All You Need To Know About Omega-3 Fatty Acids

Omega-3 Fatty Acids

Omega-3 fatty acids play an important role in your body and may provide several health benefits.

Because the body cannot produce them independently, you need to consume them through your diet.

Flax seeds, chia seeds, flaxseed oil, fatty fish, fish oils, and walnuts are all foods high in omega-3 fatty acids.

A fish oil or algae oil supplement is often recommended for people who don’t consume many foods. You can also go for fish oil gummies reviews to learn more.

The 3 Main Types of Omega-3 Fats

In the family of omega-3 fatty acids, there are many different types of fatty acids. The EPA, DHA, and ALA are the most important ones.

EPA (eicosapentaenoic acid)

An omega-3 fatty acid with a 20-carbon chain is called EPA. The foods rich in omega-3 fatty acids are fatty fish, seafood, and fish oil.

This fatty acid carries out many essential functions. However, the most important role it plays is its role in the formation of signalling molecules called eicosanoids. Eicosanoids are believed to have anti-inflammatory properties.

A recent study shows that EPA is particularly effective against certain mental conditions, particularly depression.

DHA (docosahexaenoic acid)

The omega-3 fatty acid DHA has a carbon chain length of 22 carbons. This compound has several sources, including fatty fish, seafood, fish oils, and algae.

One of the main roles played by DHA is to serve as a structural component in cell membranes, especially in the nerve cells in the brain and eyes. About 40% of the polyunsaturated fats in the brain come from this type of fat.

It is very important to get enough DHA during pregnancy and breastfeeding. Getting enough DHA during pregnancy and breastfeeding is crucial to developing the nervous system. Depending on the amount of DHA consumed by the mother, breast milk can contain a significant amount.

ALA (alpha-linolenic acid)

ALA is an omega-3 fatty acid with 18 carbons. Flaxseed, chia seeds, and walnuts are high-fat foods containing omega-3 fatty acids.

ALA doesn’t perform many biological functions other than providing energy.

Nevertheless, it is considered an essential fatty acid. Your body converts it into EPA and DHA, omega-3 fatty acids with various biological functions.

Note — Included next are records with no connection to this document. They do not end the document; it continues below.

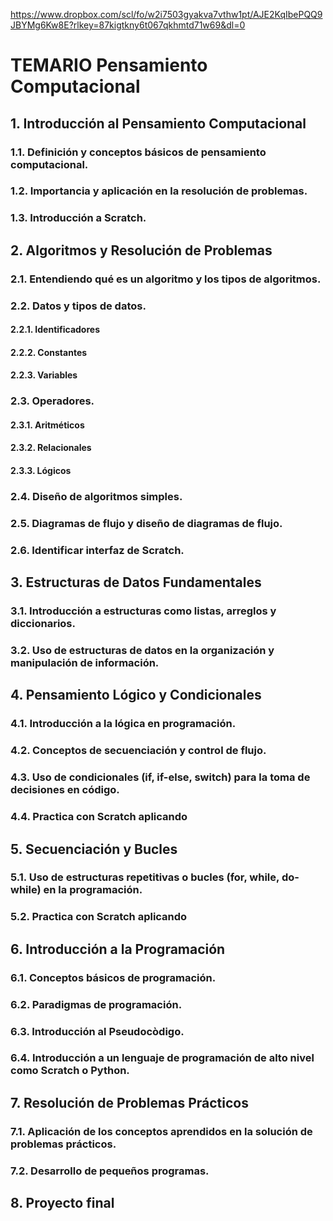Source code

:https://www.dropbox.com/scl/fo/w2i7503gyakva7vthw1pt/AJE2KqIbePQQ9JBYMg6Kw8E?rlkey=87kigtkny6t067qkhmtd71w69&dl=0

# TEMARIO Pensamiento Computacional
## 1. Introducción al Pensamiento Computacional
### 1.1. Definición y conceptos básicos de pensamiento computacional.
### 1.2. Importancia y aplicación en la resolución de problemas.
### 1.3. Introducción a Scratch.
## 2. Algoritmos y Resolución de Problemas
### 2.1. Entendiendo qué es un algoritmo y los tipos de algoritmos.
### 2.2. Datos y tipos de datos.
#### 2.2.1. Identificadores
#### 2.2.2. Constantes
#### 2.2.3. Variables
### 2.3. Operadores.
#### 2.3.1. Aritméticos
#### 2.3.2. Relacionales
#### 2.3.3. Lógicos
### 2.4. Diseño de algoritmos simples.
### 2.5. Diagramas de flujo y diseño de diagramas de flujo.
### 2.6. Identificar interfaz de Scratch.
## 3. Estructuras de Datos Fundamentales
### 3.1. Introducción a estructuras como listas, arreglos y diccionarios.
### 3.2. Uso de estructuras de datos en la organización y manipulación de información.
## 4. Pensamiento Lógico y Condicionales
### 4.1. Introducción a la lógica en programación.
### 4.2. Conceptos de secuenciación y control de flujo.
### 4.3. Uso de condicionales (if, if-else, switch) para la toma de decisiones en código.
### 4.4. Practica con Scratch aplicando
## 5. Secuenciación y Bucles
### 5.1. Uso de estructuras repetitivas o bucles (for, while, do-while) en la programación.
### 5.2. Practica con Scratch aplicando
## 6. Introducción a la Programación
### 6.1. Conceptos básicos de programación.
### 6.2. Paradigmas de programación.
### 6.3. Introducción al Pseudocòdigo.
### 6.4. Introducción a un lenguaje de programación de alto nivel como  Scratch o Python.
## 7. Resolución de Problemas Prácticos
### 7.1. Aplicación de los conceptos aprendidos en la solución de problemas prácticos.
### 7.2. Desarrollo de pequeños programas.
## 8. Proyecto final
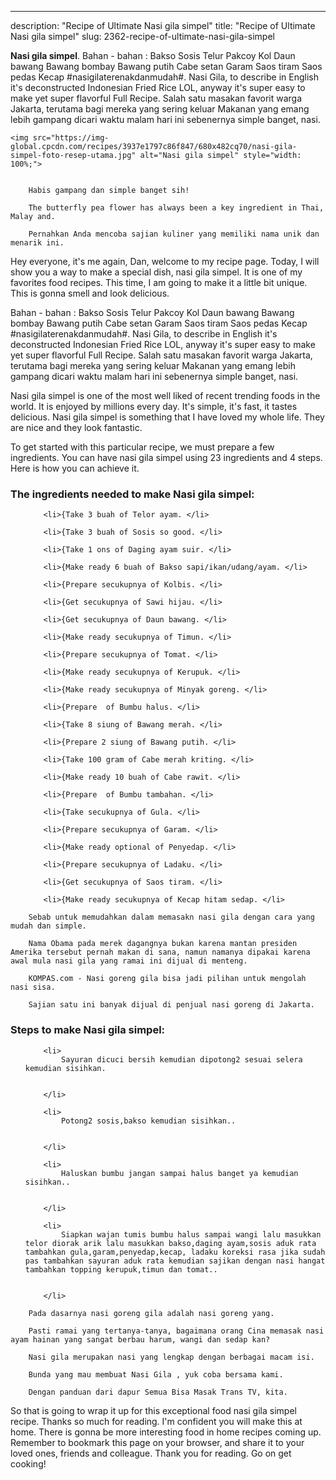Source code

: ---
description: "Recipe of Ultimate Nasi gila simpel"
title: "Recipe of Ultimate Nasi gila simpel"
slug: 2362-recipe-of-ultimate-nasi-gila-simpel

<p>
	<strong>Nasi gila simpel</strong>. 
	Bahan - bahan : Bakso Sosis Telur Pakcoy Kol Daun bawang Bawang bombay Bawang putih Cabe setan Garam Saos tiram Saos pedas Kecap #nasigilaterenakdanmudah#. Nasi Gila, to describe in English it&#39;s deconstructed Indonesian Fried Rice LOL, anyway it&#39;s super easy to make yet super flavorful Full Recipe. Salah satu masakan favorit warga Jakarta, terutama bagi mereka yang sering keluar Makanan yang emang lebih gampang dicari waktu malam hari ini sebenernya simple banget, nasi.
</p>
<p>
	
	<img src="https://img-global.cpcdn.com/recipes/3937e1797c86f847/680x482cq70/nasi-gila-simpel-foto-resep-utama.jpg" alt="Nasi gila simpel" style="width: 100%;">
	
	
		Habis gampang dan simple banget sih!
	
		The butterfly pea flower has always been a key ingredient in Thai, Malay and.
	
		Pernahkan Anda mencoba sajian kuliner yang memiliki nama unik dan menarik ini.
	
</p>
<p>
	Hey everyone, it's me again, Dan, welcome to my recipe page. Today, I will show you a way to make a special dish, nasi gila simpel. It is one of my favorites food recipes. This time, I am going to make it a little bit unique. This is gonna smell and look delicious.
</p>
	
<p>
	Bahan - bahan : Bakso Sosis Telur Pakcoy Kol Daun bawang Bawang bombay Bawang putih Cabe setan Garam Saos tiram Saos pedas Kecap #nasigilaterenakdanmudah#. Nasi Gila, to describe in English it&#39;s deconstructed Indonesian Fried Rice LOL, anyway it&#39;s super easy to make yet super flavorful Full Recipe. Salah satu masakan favorit warga Jakarta, terutama bagi mereka yang sering keluar Makanan yang emang lebih gampang dicari waktu malam hari ini sebenernya simple banget, nasi.
</p>
<p>
	Nasi gila simpel is one of the most well liked of recent trending foods in the world. It is enjoyed by millions every day. It's simple, it's fast, it tastes delicious. Nasi gila simpel is something that I have loved my whole life. They are nice and they look fantastic.
</p>

<p>
To get started with this particular recipe, we must prepare a few ingredients. You can have nasi gila simpel using 23 ingredients and 4 steps. Here is how you can achieve it.
</p>

<h3>The ingredients needed to make Nasi gila simpel:</h3>

<ol>
	
		<li>{Take 3 buah of Telor ayam. </li>
	
		<li>{Take 3 buah of Sosis so good. </li>
	
		<li>{Take 1 ons of Daging ayam suir. </li>
	
		<li>{Make ready 6 buah of Bakso sapi/ikan/udang/ayam. </li>
	
		<li>{Prepare secukupnya of Kolbis. </li>
	
		<li>{Get secukupnya of Sawi hijau. </li>
	
		<li>{Get secukupnya of Daun bawang. </li>
	
		<li>{Make ready secukupnya of Timun. </li>
	
		<li>{Prepare secukupnya of Tomat. </li>
	
		<li>{Make ready secukupnya of Kerupuk. </li>
	
		<li>{Make ready secukupnya of Minyak goreng. </li>
	
		<li>{Prepare  of Bumbu halus. </li>
	
		<li>{Take 8 siung of Bawang merah. </li>
	
		<li>{Prepare 2 siung of Bawang putih. </li>
	
		<li>{Take 100 gram of Cabe merah kriting. </li>
	
		<li>{Make ready 10 buah of Cabe rawit. </li>
	
		<li>{Prepare  of Bumbu tambahan. </li>
	
		<li>{Take secukupnya of Gula. </li>
	
		<li>{Prepare secukupnya of Garam. </li>
	
		<li>{Make ready optional of Penyedap. </li>
	
		<li>{Prepare secukupnya of Ladaku. </li>
	
		<li>{Get secukupnya of Saos tiram. </li>
	
		<li>{Make ready secukupnya of Kecap hitam sedap. </li>
	
</ol>
<p>
	
		Sebab untuk memudahkan dalam memasakn nasi gila dengan cara yang mudah dan simple.
	
		Nama Obama pada merek dagangnya bukan karena mantan presiden Amerika tersebut pernah makan di sana, namun namanya dipakai karena awal mula nasi gila yang ramai ini dijual di menteng.
	
		KOMPAS.com - Nasi goreng gila bisa jadi pilihan untuk mengolah nasi sisa.
	
		Sajian satu ini banyak dijual di penjual nasi goreng di Jakarta.
	
</p>

<h3>Steps to make Nasi gila simpel:</h3>

<ol>
	
		<li>
			Sayuran dicuci bersih kemudian dipotong2 sesuai selera kemudian sisihkan.
			
			
		</li>
	
		<li>
			Potong2 sosis,bakso kemudian sisihkan..
			
			
		</li>
	
		<li>
			Haluskan bumbu jangan sampai halus banget ya kemudian sisihkan..
			
			
		</li>
	
		<li>
			Siapkan wajan tumis bumbu halus sampai wangi lalu masukkan telor diorak arik lalu masukkan bakso,daging ayam,sosis aduk rata tambahkan gula,garam,penyedap,kecap, ladaku koreksi rasa jika sudah pas tambahkan sayuran aduk rata kemudian sajikan dengan nasi hangat tambahkan topping kerupuk,timun dan tomat..
			
			
		</li>
	
</ol>

<p>
	
		Pada dasarnya nasi goreng gila adalah nasi goreng yang.
	
		Pasti ramai yang tertanya-tanya, bagaimana orang Cina memasak nasi ayam hainan yang sangat berbau harum, wangi dan sedap kan?
	
		Nasi gila merupakan nasi yang lengkap dengan berbagai macam isi.
	
		Bunda yang mau membuat Nasi Gila , yuk coba bersama kami.
	
		Dengan panduan dari dapur Semua Bisa Masak Trans TV, kita.
	
</p>

<p>
	So that is going to wrap it up for this exceptional food nasi gila simpel recipe. Thanks so much for reading. I'm confident you will make this at home. There is gonna be more interesting food in home recipes coming up. Remember to bookmark this page on your browser, and share it to your loved ones, friends and colleague. Thank you for reading. Go on get cooking!
</p>
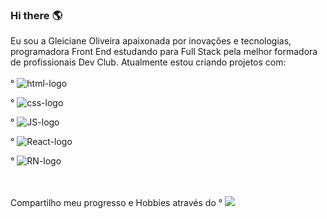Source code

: ### Hi there  :earth_americas:


Eu sou a Gleiciane Oliveira apaixonada por inovações e tecnologias, programadora Front End estudando para Full Stack pela melhor formadora de profissionais Dev Club.
Atualmente estou criando projetos com:
<br>
<br>
°   <img src= "https://img.shields.io/badge/HTML5-E34F26?style=for-the-badge&logo=html5&logoColor=white" alt= "html-logo"/>

°   <img src= "https://img.shields.io/badge/CSS3-1572B6?style=for-the-badge&logo=css3&logoColor=white" alt= "css-logo" />

°   <img src= "https://img.shields.io/badge/JavaScript-323330?style=for-the-badge&logo=javascript&logoColor=F7DF1E" alt= "JS-logo" />

°   <img src= "https://img.shields.io/badge/React-20232A?style=for-the-badge&logo=react&logoColor=61DAFB" alt= "React-logo" />

°   <img src= "https://img.shields.io/badge/React_Native-20232A?style=for-the-badge&logo=react&logoColor=61DAFB" alt= "RN-logo" />
<br>
<br>
<br>

  Compartilho meu progresso e Hobbies através do
°   <a href="https://www.linkedin.com/in/gleiciane-oliveira-700911165"/> <img src= "https://img.shields.io/badge/LinkedIn-0077B5?style=for-the-badge&logo=linkedin&logoColor=white"/> </a>



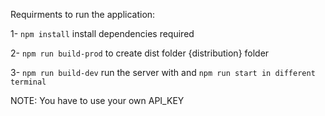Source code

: Requirments to run the application:

1- `npm install` install dependencies required

2- `npm run build-prod` to create dist folder {distribution} folder

3- `npm run build-dev` run the server with and `npm run start in different terminal`

NOTE: You have to use your own API_KEY

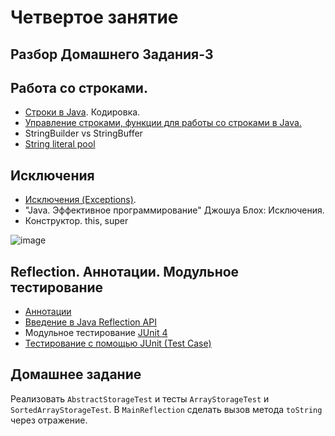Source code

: 
# Четвертое занятие

## Разбор Домашнего Задания-3

## Работа со строками.
- <a href="http://easy-code.ru/lesson/java-string">Строки в Java</a>. Кодировка.</li>
- <a href="http://easy-code.ru/lesson/manipulating-characters-string-java">Управление строками, функции для работы со строками в Java.</a>
- StringBuilder vs StringBuffer
- <a href="http://java67.blogspot.ru/2014/08/difference-between-string-literal-and-new-String-object-Java.html">String literal pool</a>

## Исключения
  - <a href="http://www.intuit.ru/studies/courses/16/16/lecture/27123?page=5">Исключения (Exceptions)</a>.
  - "Java. Эффективное программирование" Джошуа Блох: Исключения.
  - Конструктор. this, super

![image](https://cloud.githubusercontent.com/assets/18701152/15581283/4c2f5348-2374-11e6-8fd2-e4de02d2c389.png)

## Reflection. Аннотации. Модульное тестирование
  - <a href="http://easy-code.ru/lesson/java-annotations">Аннотации</a>
  - <a href="http://www.quizful.net/post/java-kz.akbar.reflection-api">Введение в Java Reflection API</a>
  - Модульное тестирование <a href="http://junit.org/">JUnit 4</a>
  - <a href="http://www.javenue.info/post/19">Тестирование с помощью JUnit (Test Case)</a>


## Домашнее задание
Реализовать `AbstractStorageTest` и тесты `ArrayStorageTest` и `SortedArrayStorageTest`.
В `MainReflection` сделать вызов метода `toString` через отражение.
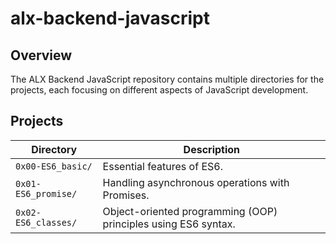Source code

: # alx-backend-javascript

## Overview

The ALX Backend JavaScript repository contains multiple directories for the projects, each focusing on different aspects of JavaScript development.

## Projects

| Directory                 | Description                                   |
|---------------------------|-----------------------------------------------|
| `0x00-ES6_basic/`         | Essential features of ES6.             |
| `0x01-ES6_promise/`       | Handling asynchronous operations with Promises. |
| `0x02-ES6_classes/`       | Object-oriented programming (OOP) principles using ES6 syntax.  |

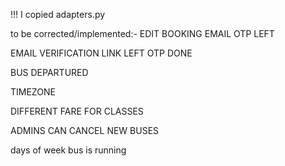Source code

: !!! I copied adapters.py

to be corrected/implemented:- EDIT BOOKING EMAIL OTP LEFT

EMAIL VERIFICATION LINK LEFT OTP DONE

BUS DEPARTURED

TIMEZONE

DIFFERENT FARE FOR CLASSES

ADMINS CAN CANCEL NEW BUSES

days of week bus is running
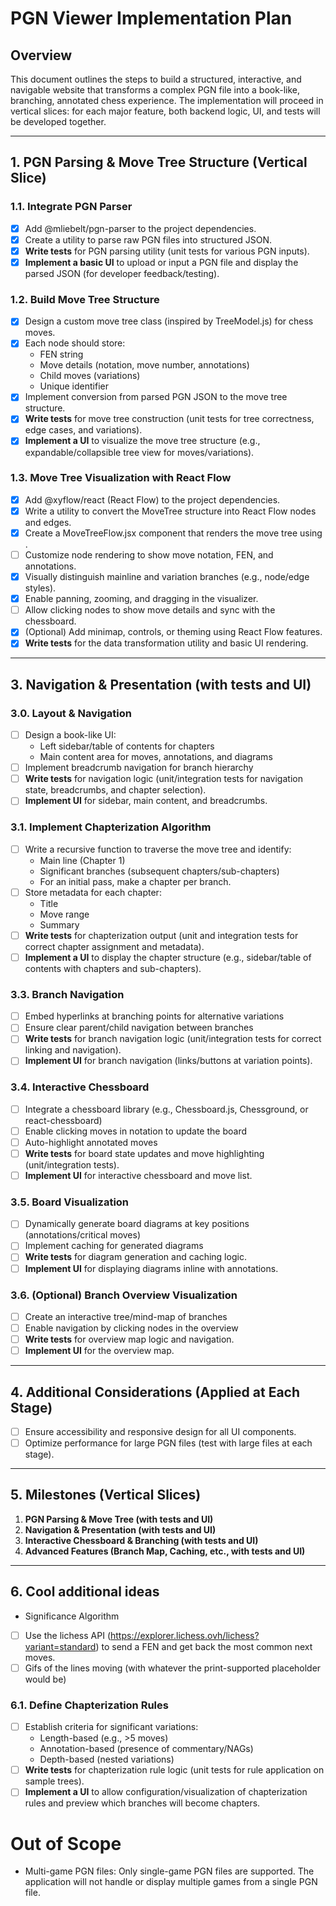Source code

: # PGN Viewer Implementation Plan

## Overview
This document outlines the steps to build a structured, interactive, and navigable website that transforms a complex PGN file into a book-like, branching, annotated chess experience. The implementation will proceed in vertical slices: for each major feature, both backend logic, UI, and tests will be developed together.

---

## 1. PGN Parsing & Move Tree Structure (Vertical Slice)

### 1.1. Integrate PGN Parser
- [x] Add @mliebelt/pgn-parser to the project dependencies.
- [x] Create a utility to parse raw PGN files into structured JSON.
- [x] **Write tests** for PGN parsing utility (unit tests for various PGN inputs).
- [x] **Implement a basic UI** to upload or input a PGN file and display the parsed JSON (for developer feedback/testing).

### 1.2. Build Move Tree Structure
- [x] Design a custom move tree class (inspired by TreeModel.js) for chess moves.
- [x] Each node should store:
  - FEN string
  - Move details (notation, move number, annotations)
  - Child moves (variations)
  - Unique identifier
- [x] Implement conversion from parsed PGN JSON to the move tree structure.
- [x] **Write tests** for move tree construction (unit tests for tree correctness, edge cases, and variations).
- [x] **Implement a UI** to visualize the move tree structure (e.g., expandable/collapsible tree view for moves/variations).

### 1.3. Move Tree Visualization with React Flow
- [x] Add @xyflow/react (React Flow) to the project dependencies.
- [x] Write a utility to convert the MoveTree structure into React Flow nodes and edges.
- [x] Create a MoveTreeFlow.jsx component that renders the move tree using <ReactFlow />.
- [ ] Customize node rendering to show move notation, FEN, and annotations.
- [x] Visually distinguish mainline and variation branches (e.g., node/edge styles).
- [x] Enable panning, zooming, and dragging in the visualizer.
- [ ] Allow clicking nodes to show move details and sync with the chessboard.
- [x] (Optional) Add minimap, controls, or theming using React Flow features.
- [x] **Write tests** for the data transformation utility and basic UI rendering.

---

## 3. Navigation & Presentation (with tests and UI)

### 3.0. Layout & Navigation
- [ ] Design a book-like UI:
  - Left sidebar/table of contents for chapters
  - Main content area for moves, annotations, and diagrams
- [ ] Implement breadcrumb navigation for branch hierarchy
- [ ] **Write tests** for navigation logic (unit/integration tests for navigation state, breadcrumbs, and chapter selection).
- [ ] **Implement UI** for sidebar, main content, and breadcrumbs.

### 3.1. Implement Chapterization Algorithm
- [ ] Write a recursive function to traverse the move tree and identify:
  - Main line (Chapter 1)
  - Significant branches (subsequent chapters/sub-chapters)
  - For an initial pass, make a chapter per branch.
- [ ] Store metadata for each chapter:
  - Title
  - Move range
  - Summary
- [ ] **Write tests** for chapterization output (unit and integration tests for correct chapter assignment and metadata).
- [ ] **Implement a UI** to display the chapter structure (e.g., sidebar/table of contents with chapters and sub-chapters).

### 3.3. Branch Navigation
- [ ] Embed hyperlinks at branching points for alternative variations
- [ ] Ensure clear parent/child navigation between branches
- [ ] **Write tests** for branch navigation logic (unit/integration tests for correct linking and navigation).
- [ ] **Implement UI** for branch navigation (links/buttons at variation points).

### 3.4. Interactive Chessboard
- [ ] Integrate a chessboard library (e.g., Chessboard.js, Chessground, or react-chessboard)
- [ ] Enable clicking moves in notation to update the board
- [ ] Auto-highlight annotated moves
- [ ] **Write tests** for board state updates and move highlighting (unit/integration tests).
- [ ] **Implement UI** for interactive chessboard and move list.

### 3.5. Board Visualization
- [ ] Dynamically generate board diagrams at key positions (annotations/critical moves)
- [ ] Implement caching for generated diagrams
- [ ] **Write tests** for diagram generation and caching logic.
- [ ] **Implement UI** for displaying diagrams inline with annotations.

### 3.6. (Optional) Branch Overview Visualization
- [ ] Create an interactive tree/mind-map of branches
- [ ] Enable navigation by clicking nodes in the overview
- [ ] **Write tests** for overview map logic and navigation.
- [ ] **Implement UI** for the overview map.

---

## 4. Additional Considerations (Applied at Each Stage)
- [ ] Ensure accessibility and responsive design for all UI components.
- [ ] Optimize performance for large PGN files (test with large files at each stage).

---

## 5. Milestones (Vertical Slices)
1. **PGN Parsing & Move Tree (with tests and UI)**
2. **Navigation & Presentation (with tests and UI)**
3. **Interactive Chessboard & Branching (with tests and UI)**
4. **Advanced Features (Branch Map, Caching, etc., with tests and UI)**

---
## 6. Cool additional ideas
- Significance Algorithm
- [ ] Use the lichess API (https://explorer.lichess.ovh/lichess?variant=standard) to send a FEN and get back the most common next moves.
- [ ] Gifs of the lines moving (with whatever the print-supported placeholder would be)

### 6.1. Define Chapterization Rules
- [ ] Establish criteria for significant variations:
  - Length-based (e.g., >5 moves)
  - Annotation-based (presence of commentary/NAGs)
  - Depth-based (nested variations)
- [ ] **Write tests** for chapterization rule logic (unit tests for rule application on sample trees).
- [ ] **Implement a UI** to allow configuration/visualization of chapterization rules and preview which branches will become chapters.

# Out of Scope
- Multi-game PGN files: Only single-game PGN files are supported. The application will not handle or display multiple games from a single PGN file.
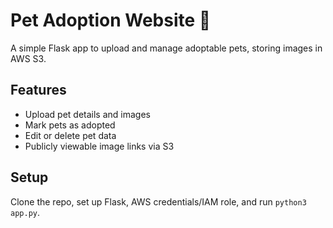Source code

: # Pet Adoption Website 🐾

A simple Flask app to upload and manage adoptable pets, storing images in AWS S3.

## Features
- Upload pet details and images
- Mark pets as adopted
- Edit or delete pet data
- Publicly viewable image links via S3

## Setup
Clone the repo, set up Flask, AWS credentials/IAM role, and run `python3 app.py`.
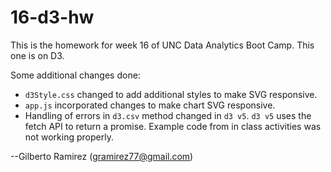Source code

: # 16-d3-hw
This is the homework for week 16 of UNC Data Analytics Boot Camp. This one is on D3.

Some additional changes done:
* `d3Style.css` changed to add additional styles to make SVG responsive.
* `app.js` incorporated changes to make chart SVG responsive.
* Handling of errors in `d3.csv` method changed in `d3 v5`. `d3 v5` uses the fetch API to return a promise. Example code from in class activities was not working properly. 

--Gilberto Ramirez (gramirez77@gmail.com)
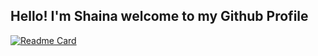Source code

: ## Hello! I'm Shaina welcome to my Github Profile

[![Readme Card](https://github-readme-stats.vercel.app/api/pin/?username=shainadeguzman&repo=github-readme-stats)](https://github.com/anuraghazra/github-readme-stats)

In humans, this process is highly inefficient. According to one estimate, approximately 5% of ALA is converted into EPA and as little as 0.5% into DHA.

Thus, you should never rely solely on ALA for omega-3s. Most of the ALA you consume will be converted into energy.

Health Benefits of Omega-3 Fatty Acids

Blood fat (triglycerides)

Triglyceride levels can be lowered by fish oil. You are at an increased risk of heart disease and stroke if your blood fat levels are high.

Rheumatoid arthritis

Supplementing with fish oil (EPA+DHA) may reduce stiffness and joint pain.


According to some studies, cultures that consume foods with high levels of omega-3s are less likely to suffer from depression. However, the effects of fish oil supplements on depression are mixed.

Baby development

The development of infants’ visual and neurological systems appears to be dependent on DHA.


Asthma is a condition associated with inflammation, reduced by omega-3-rich diets. 

However, more studies are needed to determine if fish oil supplements improve lung function or cut the amount of medication needed to control the condition.


Fish oil has been shown to reduce symptoms of ADHD in some children and improve their mental abilities, including thinking, remembering, and learning. Research in this area is needed, and omega-3 supplements should not be used as a primary treatment.

Alzheimer’s disease and dementia

Omega-3 fatty acids may help prevent Alzheimer’s disease and dementia, and they may also have a positive effect on gradual memory loss associated with ageing. However, this is not proven yet.

The bottom line

Polyunsaturated fats such as omega-3 fatty acids are associated with several health benefits. Inflammatory diseases and depression may be reduced with high intake.

Among the natural sources of omega-3, which are few, are fish oil, fatty fish, flaxseed oil, and walnuts.

Many health professionals recommend omega-3 supplements to people who don’t get enough omega-3 in their diets. Omega-3 intake is low in Western countries.